## Work instruction
Among the lines below, copy exactly those from the one with "thanks to the" through the one with "without using a", counting both ends.

(Saved entries)
- - -
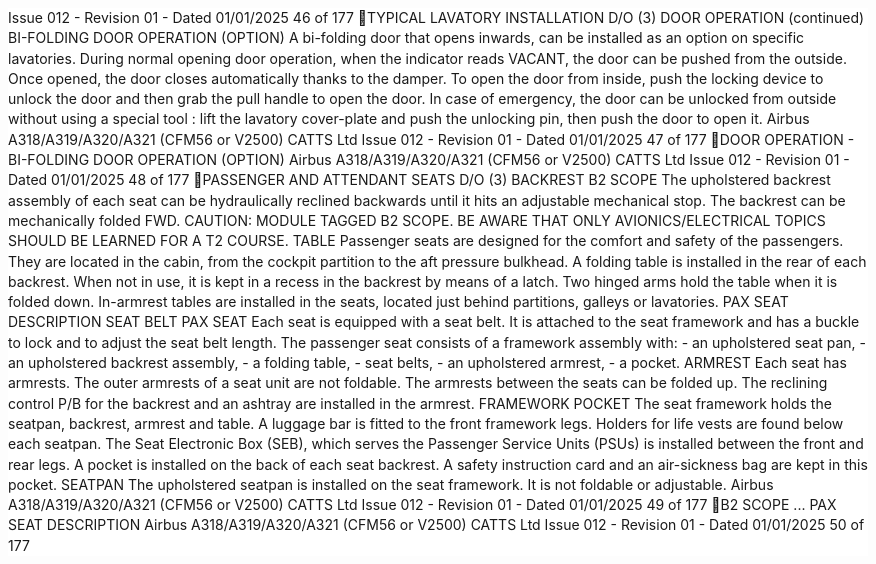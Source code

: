 Issue 012 - Revision 01 - Dated 01/01/2025 46 of 177
TYPICAL LAVATORY INSTALLATION D/O (3) DOOR OPERATION (continued)
BI-FOLDING DOOR OPERATION (OPTION) A bi-folding door that opens inwards,
can be installed as an option on specific lavatories. During normal
opening door operation, when the indicator reads VACANT, the door can be
pushed from the outside. Once opened, the door closes automatically
thanks to the damper. To open the door from inside, push the locking
device to unlock the door and then grab the pull handle to open the
door. In case of emergency, the door can be unlocked from outside
without using a special tool : lift the lavatory cover-plate and push
the unlocking pin, then push the door to open it.
Airbus A318/A319/A320/A321 (CFM56 or V2500)
CATTS Ltd
Issue 012 - Revision 01 - Dated 01/01/2025 47 of 177
DOOR OPERATION - BI-FOLDING DOOR OPERATION (OPTION)
Airbus A318/A319/A320/A321 (CFM56 or V2500)
CATTS Ltd
Issue 012 - Revision 01 - Dated 01/01/2025 48 of 177
PASSENGER AND ATTENDANT SEATS D/O (3) BACKREST
B2 SCOPE
The upholstered backrest assembly of each seat can be hydraulically
reclined backwards until it hits an adjustable mechanical stop. The
backrest can be mechanically folded FWD.
CAUTION: MODULE TAGGED B2 SCOPE. BE AWARE THAT ONLY AVIONICS/ELECTRICAL
TOPICS SHOULD BE LEARNED FOR A T2 COURSE.
TABLE
Passenger seats are designed for the comfort and safety of the
passengers. They are located in the cabin, from the cockpit partition to
the aft pressure bulkhead.
A folding table is installed in the rear of each backrest. When not in
use, it is kept in a recess in the backrest by means of a latch. Two
hinged arms hold the table when it is folded down. In-armrest tables are
installed in the seats, located just behind partitions, galleys or
lavatories.
PAX SEAT DESCRIPTION
SEAT BELT
PAX SEAT
Each seat is equipped with a seat belt. It is attached to the seat
framework and has a buckle to lock and to adjust the seat belt length.
The passenger seat consists of a framework assembly with: - an
upholstered seat pan, - an upholstered backrest assembly, - a folding
table, - seat belts, - an upholstered armrest, - a pocket.
ARMREST Each seat has armrests. The outer armrests of a seat unit are
not foldable. The armrests between the seats can be folded up. The
reclining control P/B for the backrest and an ashtray are installed in
the armrest.
FRAMEWORK
POCKET
The seat framework holds the seatpan, backrest, armrest and table. A
luggage bar is fitted to the front framework legs. Holders for life
vests are found below each seatpan. The Seat Electronic Box (SEB), which
serves the Passenger Service Units (PSUs) is installed between the front
and rear legs.
A pocket is installed on the back of each seat backrest. A safety
instruction card and an air-sickness bag are kept in this pocket.
SEATPAN The upholstered seatpan is installed on the seat framework. It
is not foldable or adjustable.
Airbus A318/A319/A320/A321 (CFM56 or V2500)
CATTS Ltd
Issue 012 - Revision 01 - Dated 01/01/2025 49 of 177
B2 SCOPE ... PAX SEAT DESCRIPTION
Airbus A318/A319/A320/A321 (CFM56 or V2500)
CATTS Ltd
Issue 012 - Revision 01 - Dated 01/01/2025 50 of 177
- - -
## Answer for this exercise
thanks to the damper. To open the door from inside, push the locking
device to unlock the door and then grab the pull handle to open the
door. In case of emergency, the door can be unlocked from outside
without using a special tool : lift the lavatory cover-plate and push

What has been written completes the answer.